Finally, I must touch on housing. There is much of promise in what the Chancellor said, but I suspect there will be a lot in the detail, which we have yet to see. The interest-free loan is for all buyers, not just first-time buyers, so it could be a licence to print rent for potential buy-to-let landlords and others looking to invest in second homes. From what the Chancellor said, it is not clear whether this will apply only to first homes.
Does my hon. Friend share my concern that the measures announced by the Government today tilt the financial incentives more towards new build than improving the existing housing stock? Home improvements attract the full rate of VAT; new build does not. One of the imperatives in her area, like mine, is to incentivise the improvement of existing housing.
My hon. Friend makes a good point.
We do not have full details about the exact implications of the measure for overseas owners—albeit perhaps those with a tax footprint in the UK—or whether they can benefit from an interest-free loan. There are many questions about the measure, which I simply pose at this point, because it does not seem to do anything in particular to target those in greatest need. We see nothing for the growing number of private renters who struggle to pay high rents in areas such as mine, who will effectively be paying the mortgages that many borrowers may take out under this proposal.

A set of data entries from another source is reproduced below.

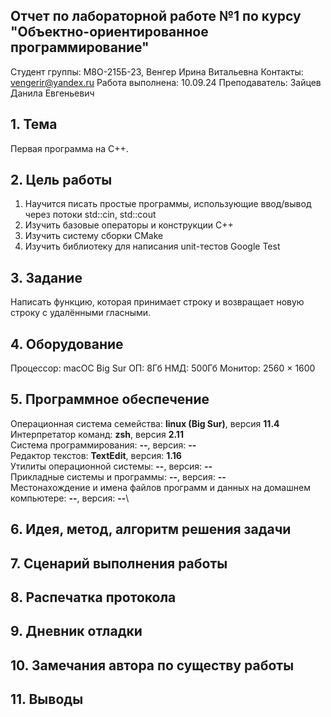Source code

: ## Отчет по лабораторной работе №1 по курсу "Объектно-ориентированное программирование"

Студент группы: М8О-215Б-23, Венгер Ирина Витальевна
Контакты: vengerir@yandex.ru
Работа выполнена: 10.09.24
Преподаватель: Зайцев Данила Евгеньевич

## 1. Тема

Первая программа на С++.

## 2. Цель работы

1. Научится писать простые программы, использующие ввод/вывод через потоки std::cin, std::cout
2. Изучить базовые операторы и конструкции C++
3. Изучить систему сборки CMake
4. Изучить библиотеку для написания unit-тестов Google Test

## 3. Задание

Написать функцию, которая принимает строку и возвращает новую строку с удалёнными гласными.

## 4. Оборудование

Процессор: macOC Big Sur 
ОП: 8Гб
НМД: 500Гб
Монитор: 2560 × 1600

## 5. Программное обеспечение

Операционная система семейства: **linux (Big Sur)**, версия **11.4**\
Интерпретатор команд: **zsh**, версия **2.11**\
Система программирования: **--**, версия: **--**\
Редактор текстов: **TextEdit**, версия: **1.16**\
Утилиты операционной системы: **--**, версия: **--**\
Прикладные системы и программы: **--**, версия: **--**\
Местонахождение и имена файлов программ и данных на домашнем компьютере: **--**, версия: **--**\

## 6. Идея, метод, алгоритм решения задачи


## 7. Сценарий выполнения работы


## 8. Распечатка протокола


## 9. Дневник отладки


## 10. Замечания автора по существу работы


## 11. Выводы

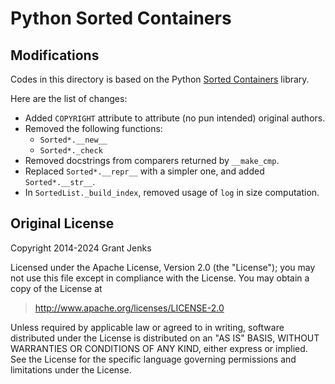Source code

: # Python Sorted Containers

## Modifications

Codes in this directory is based on the Python [Sorted Containers](https://github.com/grantjenks/python-sortedcontainers) library.

Here are the list of changes:

* Added `COPYRIGHT` attribute to attribute (no pun intended) original authors.
* Removed the following functions:
  * `Sorted*.__new__`
  * `Sorted*._check`
* Removed docstrings from comparers returned by `__make_cmp`.
* Replaced `Sorted*.__repr__` with a simpler one, and added `Sorted*.__str__`.
* In `SortedList._build_index`, removed usage of `log` in size computation.

## Original License

Copyright 2014-2024 Grant Jenks

Licensed under the Apache License, Version 2.0 (the "License"); you may not use this file except in compliance with the License. You may obtain a copy of the License at

> <http://www.apache.org/licenses/LICENSE-2.0>

Unless required by applicable law or agreed to in writing, software distributed under the License is distributed on an "AS IS" BASIS, WITHOUT WARRANTIES OR CONDITIONS OF ANY KIND, either express or implied. See the License for the specific language governing permissions and limitations under the License.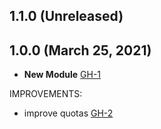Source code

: ## 1.1.0 (Unreleased)
## 1.0.0 (March 25, 2021)

- **New Module**  [GH-1](https://github.com/terraform-alicloud-modules/terraform-alicloud-automation-elastic-landing/pull/1)

IMPROVEMENTS:

- improve quotas [GH-2](https://github.com/terraform-alicloud-modules/terraform-alicloud-automation-elastic-landing/pull/2)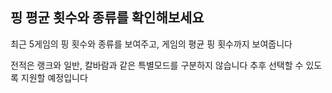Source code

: <h2>핑 평균 횟수와 종류를 확인해보세요</h2>

최근 5게임의 핑 횟수와 종류를 보여주고, 게임의 평균 핑 횟수까지 보여줍니다

전적은 랭크와 일반, 칼바람과 같은 특별모드를 구분하지 않습니다
추후 선택할 수 있도록 지원할 예정입니다
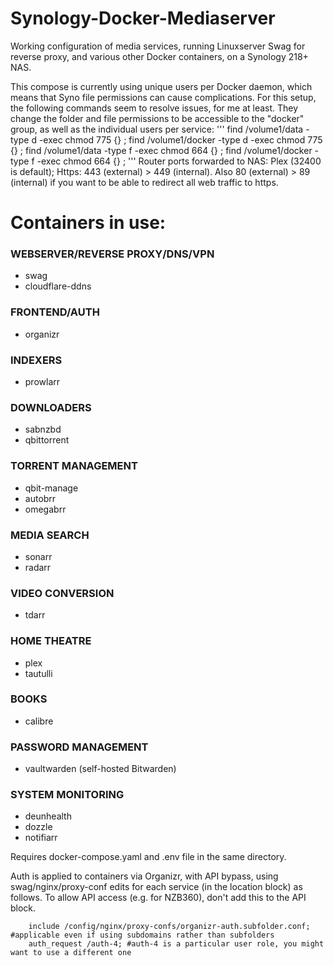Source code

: # Synology-Docker-Mediaserver
Working configuration of media services, running Linuxserver Swag for reverse proxy, and various other Docker containers, on a Synology 218+ NAS.

This compose is currently using unique users per Docker daemon, which means that Syno file permissions can cause complications. For this setup, the following commands seem to resolve issues, for me at least. They change the folder and file permissions to be accessible to the "docker" group, as well as the individual users per service:
'''
find /volume1/data -type d -exec chmod 775 {} \;
find /volume1/docker -type d -exec chmod 775 {} \;
find /volume1/data -type f -exec chmod 664 {} \;
find /volume1/docker -type f -exec chmod 664 {} \;
'''
Router ports forwarded to NAS:
Plex (32400 is default); Https: 443 (external) > 449 (internal). Also 80 (external) > 89 (internal) if you want to be able to redirect all web traffic to https.

# Containers in use:
### WEBSERVER/REVERSE PROXY/DNS/VPN
* swag
* cloudflare-ddns
### FRONTEND/AUTH
* organizr
### INDEXERS
* prowlarr
### DOWNLOADERS
* sabnzbd
* qbittorrent
### TORRENT MANAGEMENT
* qbit-manage
* autobrr
* omegabrr
### MEDIA SEARCH
* sonarr
* radarr
### VIDEO CONVERSION
* tdarr
### HOME THEATRE
* plex
* tautulli
### BOOKS
* calibre
### PASSWORD MANAGEMENT
* vaultwarden (self-hosted Bitwarden)
### SYSTEM MONITORING
* deunhealth
* dozzle
* notifiarr

Requires docker-compose.yaml and .env file in the same directory.

Auth is applied to containers via Organizr, with API bypass, using swag/nginx/proxy-conf edits for each service (in the location block) as follows. To allow API access (e.g. for NZB360), don't add this to the API block.

        include /config/nginx/proxy-confs/organizr-auth.subfolder.conf; #applicable even if using subdomains rather than subfolders
        auth_request /auth-4; #auth-4 is a particular user role, you might want to use a different one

We have a promise of more housing supply, but in my area we have seen many properties sold over a weekend to investors from Hong Kong or Dubai. They might be good landlords in that they are not cowboys, but they are after the rental yield, so we see a high turnover of population. These are not local homes for local people. We have also had the announcement of an increase in the right to buy discount, to £100,000. My area has been ravaged because people have, obviously understandably, taken the opportunity to buy their homes, yet within a few years they are inherited by people paying high rents or purchased by those who could have purchased other properties, thereby reducing our valuable—and so far not replaced—affordable housing stock.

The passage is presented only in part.